• DESCRIPTION OF THE TASK
If a line below holds the word "stack", count it; then say how many such lines there are and nothing else.

• RECORDS SHOWN
= = =

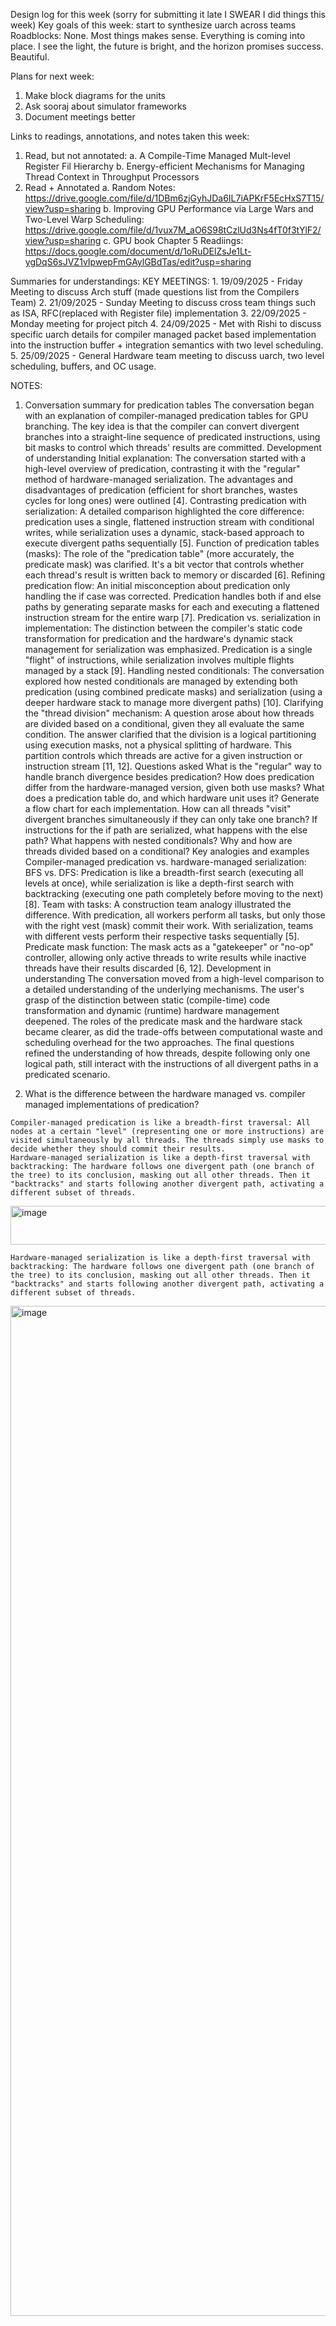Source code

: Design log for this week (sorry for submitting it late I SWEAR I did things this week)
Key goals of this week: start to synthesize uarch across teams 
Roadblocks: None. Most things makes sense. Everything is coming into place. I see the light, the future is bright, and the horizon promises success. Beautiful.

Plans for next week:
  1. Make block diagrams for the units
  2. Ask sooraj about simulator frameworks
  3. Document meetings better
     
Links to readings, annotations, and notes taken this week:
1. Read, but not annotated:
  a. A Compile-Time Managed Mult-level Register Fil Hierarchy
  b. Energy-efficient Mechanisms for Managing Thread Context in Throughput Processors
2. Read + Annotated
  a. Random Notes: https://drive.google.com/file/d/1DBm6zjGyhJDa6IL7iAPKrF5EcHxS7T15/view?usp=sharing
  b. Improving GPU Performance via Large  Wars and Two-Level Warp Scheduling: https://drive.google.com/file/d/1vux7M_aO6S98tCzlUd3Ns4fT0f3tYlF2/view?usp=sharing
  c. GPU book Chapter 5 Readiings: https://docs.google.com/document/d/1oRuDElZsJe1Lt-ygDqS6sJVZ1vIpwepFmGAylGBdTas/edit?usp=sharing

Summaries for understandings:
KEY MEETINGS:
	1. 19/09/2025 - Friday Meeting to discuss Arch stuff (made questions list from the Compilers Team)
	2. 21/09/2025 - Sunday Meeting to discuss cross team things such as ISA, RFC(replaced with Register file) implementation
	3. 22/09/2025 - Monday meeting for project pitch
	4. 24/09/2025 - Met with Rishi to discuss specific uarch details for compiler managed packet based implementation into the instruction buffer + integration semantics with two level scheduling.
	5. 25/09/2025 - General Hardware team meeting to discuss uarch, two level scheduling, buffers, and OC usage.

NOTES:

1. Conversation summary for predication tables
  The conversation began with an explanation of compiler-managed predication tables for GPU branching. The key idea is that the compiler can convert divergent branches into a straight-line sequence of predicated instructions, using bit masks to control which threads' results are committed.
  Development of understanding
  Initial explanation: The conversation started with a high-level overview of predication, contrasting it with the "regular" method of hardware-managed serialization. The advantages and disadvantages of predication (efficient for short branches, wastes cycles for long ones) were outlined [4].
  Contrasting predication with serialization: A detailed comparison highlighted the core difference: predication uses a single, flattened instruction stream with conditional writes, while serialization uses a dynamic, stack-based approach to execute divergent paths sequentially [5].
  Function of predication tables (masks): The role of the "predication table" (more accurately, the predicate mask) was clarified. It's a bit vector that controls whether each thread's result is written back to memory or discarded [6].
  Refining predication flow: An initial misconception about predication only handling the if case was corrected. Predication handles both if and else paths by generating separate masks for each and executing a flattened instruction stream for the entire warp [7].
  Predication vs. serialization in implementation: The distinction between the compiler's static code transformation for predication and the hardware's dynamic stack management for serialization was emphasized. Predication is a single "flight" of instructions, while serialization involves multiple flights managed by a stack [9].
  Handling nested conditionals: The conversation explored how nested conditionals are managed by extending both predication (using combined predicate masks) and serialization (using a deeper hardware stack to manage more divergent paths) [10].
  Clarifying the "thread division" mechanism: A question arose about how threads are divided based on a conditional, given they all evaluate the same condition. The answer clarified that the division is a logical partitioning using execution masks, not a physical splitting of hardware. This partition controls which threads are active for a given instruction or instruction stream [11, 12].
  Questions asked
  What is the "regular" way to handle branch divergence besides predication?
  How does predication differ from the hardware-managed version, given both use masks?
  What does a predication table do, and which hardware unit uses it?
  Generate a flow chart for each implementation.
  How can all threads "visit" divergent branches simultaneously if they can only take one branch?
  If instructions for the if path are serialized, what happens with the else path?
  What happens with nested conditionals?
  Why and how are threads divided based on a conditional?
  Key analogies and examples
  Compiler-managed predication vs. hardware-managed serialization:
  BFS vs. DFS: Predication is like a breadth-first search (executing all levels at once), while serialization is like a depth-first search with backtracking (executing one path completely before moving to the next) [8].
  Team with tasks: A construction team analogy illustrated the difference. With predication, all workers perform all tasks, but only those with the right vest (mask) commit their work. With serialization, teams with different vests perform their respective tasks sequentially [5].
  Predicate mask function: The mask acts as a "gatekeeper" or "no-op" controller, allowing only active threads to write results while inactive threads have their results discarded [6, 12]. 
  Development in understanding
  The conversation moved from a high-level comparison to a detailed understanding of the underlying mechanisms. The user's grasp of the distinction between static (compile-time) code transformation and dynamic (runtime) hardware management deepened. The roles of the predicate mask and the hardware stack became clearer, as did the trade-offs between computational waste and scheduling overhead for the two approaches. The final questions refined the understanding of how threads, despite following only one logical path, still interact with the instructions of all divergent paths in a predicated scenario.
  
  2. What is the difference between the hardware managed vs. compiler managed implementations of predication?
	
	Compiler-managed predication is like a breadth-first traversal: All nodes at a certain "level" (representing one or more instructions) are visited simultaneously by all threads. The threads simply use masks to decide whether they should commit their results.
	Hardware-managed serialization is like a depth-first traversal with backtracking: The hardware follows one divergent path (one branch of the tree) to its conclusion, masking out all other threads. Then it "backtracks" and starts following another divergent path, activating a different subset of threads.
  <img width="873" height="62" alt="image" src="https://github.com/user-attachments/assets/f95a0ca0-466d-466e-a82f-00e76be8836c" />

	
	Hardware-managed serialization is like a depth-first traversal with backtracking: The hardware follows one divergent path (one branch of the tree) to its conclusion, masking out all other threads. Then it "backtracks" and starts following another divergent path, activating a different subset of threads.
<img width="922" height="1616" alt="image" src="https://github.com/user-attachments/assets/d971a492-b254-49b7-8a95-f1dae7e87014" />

= = =

• YOUR RESPONSE
4